When I was 15, I landed my first job at the Vans store. The application didn’t ask for a birthday, so once I was hired they couldn’t fire me for being under 16 because I had a workers permit from my high school counselor. My boss still made it clear I would have never typically been hired at 15, and I had a lot to prove. Over 3-years, I won several store and company-wide awards and was promoted to manager on my 18th birthday. You could say I was at “The Top.”

When I turned 20, I decided I wanted to enter the fitness industry. Like anything I’ve done, I wasn’t going to give less than 150%. So I started an Instagram, enrolled in school, and took a side hustle writing content for Finish Line with no pay. I knew and trusted I was working for opportunity cost in experience and exposure, which was worthwhile. My first real job in the fitness industry was an internship folding towels at 5 am at the local fitness center. Many mornings I came in after my bartending shift ended at 3 am, just 2 hrs prior (still managing two retail stores during the same time). It was a lot, but I never let show how tired I was. I was lively, spunky, and cheerful, and my attitude was always, “if I’m going to be the towel girl, I’m going to be the BEST towel girl any gym has ever seen.” I used my downtime checking guests in to write my Finish Line articles and plan my social/blog content. Within a year, I was the top trainer at the gym, a signed fitness model for Donna Baldwin, featured in ads on finishline.com and making money from my articles. I also represented the Finish Line & Nike Women’s teams at the San Francisco Half Marathon as the FIRST ever women’s fitness writer for the corporation. Once again, I found myself back at “The Top.”

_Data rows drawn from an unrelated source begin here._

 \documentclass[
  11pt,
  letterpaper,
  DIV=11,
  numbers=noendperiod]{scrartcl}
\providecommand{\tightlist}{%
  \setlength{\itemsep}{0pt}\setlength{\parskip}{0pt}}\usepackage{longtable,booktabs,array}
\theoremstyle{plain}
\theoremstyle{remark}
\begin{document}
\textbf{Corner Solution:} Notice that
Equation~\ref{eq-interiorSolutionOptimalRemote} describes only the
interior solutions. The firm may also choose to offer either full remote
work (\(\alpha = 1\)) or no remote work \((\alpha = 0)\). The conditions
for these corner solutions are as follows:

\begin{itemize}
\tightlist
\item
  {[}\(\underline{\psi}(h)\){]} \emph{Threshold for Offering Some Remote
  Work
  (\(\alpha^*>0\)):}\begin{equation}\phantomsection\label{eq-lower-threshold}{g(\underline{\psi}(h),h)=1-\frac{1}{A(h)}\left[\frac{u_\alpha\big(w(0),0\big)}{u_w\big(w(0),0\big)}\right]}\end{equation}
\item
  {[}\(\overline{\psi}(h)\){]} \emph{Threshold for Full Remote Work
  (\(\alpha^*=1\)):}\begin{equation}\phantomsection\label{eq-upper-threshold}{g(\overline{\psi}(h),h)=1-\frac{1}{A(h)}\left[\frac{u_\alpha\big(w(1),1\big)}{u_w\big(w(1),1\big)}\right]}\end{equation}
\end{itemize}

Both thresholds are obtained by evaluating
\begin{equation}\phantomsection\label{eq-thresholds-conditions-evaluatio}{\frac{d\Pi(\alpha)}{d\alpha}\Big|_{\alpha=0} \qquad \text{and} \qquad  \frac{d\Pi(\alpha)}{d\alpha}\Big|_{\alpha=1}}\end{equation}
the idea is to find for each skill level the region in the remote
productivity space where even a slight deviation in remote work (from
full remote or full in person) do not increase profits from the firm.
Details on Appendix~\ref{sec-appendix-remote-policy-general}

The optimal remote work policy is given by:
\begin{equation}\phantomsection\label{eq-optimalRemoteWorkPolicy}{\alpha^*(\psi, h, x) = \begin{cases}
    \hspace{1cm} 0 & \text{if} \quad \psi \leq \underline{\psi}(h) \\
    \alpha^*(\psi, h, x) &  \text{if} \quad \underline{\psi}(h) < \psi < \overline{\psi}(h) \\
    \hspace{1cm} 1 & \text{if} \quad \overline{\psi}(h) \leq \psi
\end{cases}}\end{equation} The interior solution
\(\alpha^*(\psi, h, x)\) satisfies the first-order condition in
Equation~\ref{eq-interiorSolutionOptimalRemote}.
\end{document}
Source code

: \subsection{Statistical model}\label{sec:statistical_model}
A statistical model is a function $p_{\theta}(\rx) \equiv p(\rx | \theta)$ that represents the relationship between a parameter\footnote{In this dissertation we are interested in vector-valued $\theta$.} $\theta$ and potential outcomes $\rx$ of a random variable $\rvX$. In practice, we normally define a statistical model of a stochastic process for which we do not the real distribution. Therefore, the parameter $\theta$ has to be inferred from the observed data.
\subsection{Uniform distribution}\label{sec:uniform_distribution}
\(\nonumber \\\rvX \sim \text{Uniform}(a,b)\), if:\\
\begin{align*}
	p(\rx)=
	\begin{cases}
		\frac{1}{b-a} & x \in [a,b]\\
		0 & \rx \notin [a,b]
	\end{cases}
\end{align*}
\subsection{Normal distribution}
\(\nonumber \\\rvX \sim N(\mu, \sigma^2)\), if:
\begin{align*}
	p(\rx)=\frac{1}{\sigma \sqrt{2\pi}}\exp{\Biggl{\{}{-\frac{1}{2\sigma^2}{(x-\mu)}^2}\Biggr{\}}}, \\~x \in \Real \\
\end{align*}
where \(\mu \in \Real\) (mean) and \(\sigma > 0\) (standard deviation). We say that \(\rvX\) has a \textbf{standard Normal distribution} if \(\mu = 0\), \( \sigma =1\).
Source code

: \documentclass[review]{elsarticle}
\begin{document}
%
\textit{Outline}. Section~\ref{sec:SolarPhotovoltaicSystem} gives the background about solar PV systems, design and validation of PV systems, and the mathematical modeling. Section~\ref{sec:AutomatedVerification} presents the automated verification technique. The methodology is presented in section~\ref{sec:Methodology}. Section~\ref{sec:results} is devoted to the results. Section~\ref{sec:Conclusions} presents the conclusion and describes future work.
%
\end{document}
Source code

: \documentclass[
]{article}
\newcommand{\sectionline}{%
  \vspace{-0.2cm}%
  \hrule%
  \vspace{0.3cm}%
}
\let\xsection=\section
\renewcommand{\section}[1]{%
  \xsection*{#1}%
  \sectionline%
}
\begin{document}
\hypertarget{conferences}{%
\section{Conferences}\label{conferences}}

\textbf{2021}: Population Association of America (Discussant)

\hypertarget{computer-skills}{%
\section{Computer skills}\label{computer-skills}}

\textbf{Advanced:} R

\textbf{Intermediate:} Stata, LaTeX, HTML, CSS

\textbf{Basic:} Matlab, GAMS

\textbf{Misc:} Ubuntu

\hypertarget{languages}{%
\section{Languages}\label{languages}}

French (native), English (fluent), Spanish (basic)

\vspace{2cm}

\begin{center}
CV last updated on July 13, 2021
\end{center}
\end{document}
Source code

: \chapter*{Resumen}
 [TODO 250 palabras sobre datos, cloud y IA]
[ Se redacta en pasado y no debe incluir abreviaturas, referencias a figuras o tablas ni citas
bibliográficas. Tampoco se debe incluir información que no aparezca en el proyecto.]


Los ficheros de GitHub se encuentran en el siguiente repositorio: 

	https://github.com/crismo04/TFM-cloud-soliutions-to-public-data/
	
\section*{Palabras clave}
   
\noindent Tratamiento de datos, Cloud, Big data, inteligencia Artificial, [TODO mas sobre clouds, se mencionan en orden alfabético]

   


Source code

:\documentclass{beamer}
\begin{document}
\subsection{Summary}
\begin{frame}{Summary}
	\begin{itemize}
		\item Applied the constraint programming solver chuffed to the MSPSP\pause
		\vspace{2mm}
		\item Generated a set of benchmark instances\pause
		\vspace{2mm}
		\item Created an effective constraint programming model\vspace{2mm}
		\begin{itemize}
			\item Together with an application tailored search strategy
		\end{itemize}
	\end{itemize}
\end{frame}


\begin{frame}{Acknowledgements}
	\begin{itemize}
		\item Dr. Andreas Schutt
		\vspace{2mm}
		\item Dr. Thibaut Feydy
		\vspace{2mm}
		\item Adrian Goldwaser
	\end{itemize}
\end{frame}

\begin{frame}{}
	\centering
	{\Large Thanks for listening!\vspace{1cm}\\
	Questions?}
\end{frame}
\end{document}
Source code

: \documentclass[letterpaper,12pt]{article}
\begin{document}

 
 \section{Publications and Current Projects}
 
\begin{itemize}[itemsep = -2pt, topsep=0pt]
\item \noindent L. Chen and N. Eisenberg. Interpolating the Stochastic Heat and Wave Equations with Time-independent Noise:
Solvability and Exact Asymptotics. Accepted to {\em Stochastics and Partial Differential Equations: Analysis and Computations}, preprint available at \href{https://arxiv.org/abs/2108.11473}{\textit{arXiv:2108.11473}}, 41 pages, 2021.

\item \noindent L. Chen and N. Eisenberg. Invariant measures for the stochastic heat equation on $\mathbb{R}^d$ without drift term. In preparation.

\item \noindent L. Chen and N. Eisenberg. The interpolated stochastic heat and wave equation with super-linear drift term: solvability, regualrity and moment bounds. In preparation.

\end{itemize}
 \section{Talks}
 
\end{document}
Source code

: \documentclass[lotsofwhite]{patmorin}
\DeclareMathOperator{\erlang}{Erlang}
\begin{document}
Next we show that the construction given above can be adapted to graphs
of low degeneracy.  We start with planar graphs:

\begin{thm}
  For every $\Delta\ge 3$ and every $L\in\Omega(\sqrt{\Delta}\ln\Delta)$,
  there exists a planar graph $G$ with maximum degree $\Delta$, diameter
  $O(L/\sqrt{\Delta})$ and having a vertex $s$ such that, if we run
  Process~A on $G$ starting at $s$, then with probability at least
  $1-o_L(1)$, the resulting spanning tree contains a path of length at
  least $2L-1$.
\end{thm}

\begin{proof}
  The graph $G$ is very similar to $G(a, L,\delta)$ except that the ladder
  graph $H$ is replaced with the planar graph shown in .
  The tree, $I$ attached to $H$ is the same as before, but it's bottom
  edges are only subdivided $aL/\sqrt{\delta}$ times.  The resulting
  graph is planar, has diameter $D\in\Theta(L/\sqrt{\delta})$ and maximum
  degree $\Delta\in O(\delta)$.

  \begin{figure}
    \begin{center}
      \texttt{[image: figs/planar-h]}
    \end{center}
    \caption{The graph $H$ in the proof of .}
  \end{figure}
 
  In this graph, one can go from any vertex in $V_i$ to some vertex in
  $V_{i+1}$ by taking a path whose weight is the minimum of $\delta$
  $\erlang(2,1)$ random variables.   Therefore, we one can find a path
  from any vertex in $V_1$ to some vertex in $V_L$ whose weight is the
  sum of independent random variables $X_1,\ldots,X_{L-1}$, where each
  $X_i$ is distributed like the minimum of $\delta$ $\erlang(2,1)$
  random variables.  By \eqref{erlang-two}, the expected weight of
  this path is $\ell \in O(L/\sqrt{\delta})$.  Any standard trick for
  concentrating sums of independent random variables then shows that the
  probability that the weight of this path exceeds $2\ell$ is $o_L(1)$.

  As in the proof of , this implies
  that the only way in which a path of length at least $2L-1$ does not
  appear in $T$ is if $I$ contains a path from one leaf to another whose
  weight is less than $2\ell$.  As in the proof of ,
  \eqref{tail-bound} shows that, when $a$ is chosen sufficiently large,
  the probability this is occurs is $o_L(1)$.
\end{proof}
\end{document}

When I was 22, I was given the opportunity of a lifetime to help build an influencer tech startup because of my tenacious energy and (limited) experience in social media and copywriting. Fueled by a perfect combination of fear and drive, I quit my retail, bartending, promo, and gym jobs and moved to LA for three months to run business development, events, and market research for the company. This chapter took a turn at one point when they laid me off because they needed someone with more experience. But I didn’t give up. The owner said I could still attend business meetings to listen and learn if I wanted. You better believe I humbled myself and was at every. Single. Meeting. And he was right; I learned a lot.

By this time, I was making okay money through modeling and Finish Line and started my freelance content, marketing, and branding agency. I got clients through Creative Circle and the network I formed at the startup. Wow, 23 years old, working for myself, running my own business. Is this “The Top”?

Spoiler alert: working for yourself is not at all what it is cracked up to be. I was constantly chasing clients and invoices and working 20+ hrs a day. My diet consisted of Adderal, coffee, and red wine. It wasn’t sustainable. I can promise you, this was NOT “The Top”. Then I fell in lurrrrve with a British boy and ran away to the UK for six months. The romance was short-lived, but the escape gave me a chance to rediscover who I wanted to be. It’s a funny thing going someplace where no one knows you. When they ask you who you are, you have the chance to be anything. I needed that.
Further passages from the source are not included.